• _Try it_
For the data below, restate word for word only the lines from the line containing "- Adobe Illustrator" through the line containing "Amazon forest also", both ends included.

• _Source material_
[Start of section]

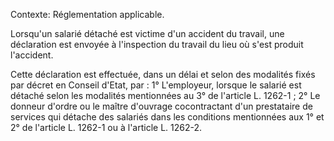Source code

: Contexte: Réglementation applicable.

Lorsqu'un salarié détaché est victime d'un accident du travail, une déclaration est envoyée à l'inspection du travail du lieu où s'est produit l'accident.

Cette déclaration est effectuée, dans un délai et selon des modalités fixés par décret en Conseil d'Etat, par : 1° L'employeur, lorsque le salarié est détaché selon les modalités mentionnées au 3° de l'article L. 1262-1 ; 2° Le donneur d'ordre ou le maître d'ouvrage cocontractant d'un prestataire de services qui détache des salariés dans les conditions mentionnées aux 1° et 2° de l'article L. 1262-1 ou à l'article L. 1262-2.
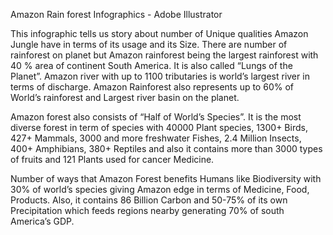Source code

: Amazon Rain forest Infographics - Adobe Illustrator 

 

This infographic tells us story about number of Unique qualities Amazon Jungle have in terms of its usage and its Size. There are number of rainforest on planet but Amazon rainforest being the largest rainforest with 40 % area of continent South America. It is also called “Lungs of the Planet”. Amazon river with up to 1100 tributaries is world’s largest river in terms of discharge. Amazon Rainforest also represents up to 60% of World’s rainforest and Largest river basin on the planet.

Amazon forest also consists of “Half of World’s Species”. It is the most diverse forest in term of species with 40000 Plant species, 1300+ Birds, 427+ Mammals, 3000 and more freshwater Fishes, 2.4 Million Insects, 400+ Amphibians, 380+ Reptiles and also it contains more than 3000 types of fruits and 121 Plants used for cancer Medicine.

Number of ways that Amazon Forest benefits Humans like Biodiversity with 30% of world’s species giving Amazon edge in terms of Medicine, Food, Products. Also, it contains 86 Billion Carbon and 50-75% of its own Precipitation which feeds regions nearby generating 70% of south America’s GDP.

[End of section]

• _Exercise solution_
: Amazon Rain forest Infographics - Adobe Illustrator 

 

This infographic tells us story about number of Unique qualities Amazon Jungle have in terms of its usage and its Size. There are number of rainforest on planet but Amazon rainforest being the largest rainforest with 40 % area of continent South America. It is also called “Lungs of the Planet”. Amazon river with up to 1100 tributaries is world’s largest river in terms of discharge. Amazon Rainforest also represents up to 60% of World’s rainforest and Largest river basin on the planet.

Amazon forest also consists of “Half of World’s Species”. It is the most diverse forest in term of species with 40000 Plant species, 1300+ Birds, 427+ Mammals, 3000 and more freshwater Fishes, 2.4 Million Insects, 400+ Amphibians, 380+ Reptiles and also it contains more than 3000 types of fruits and 121 Plants used for cancer Medicine.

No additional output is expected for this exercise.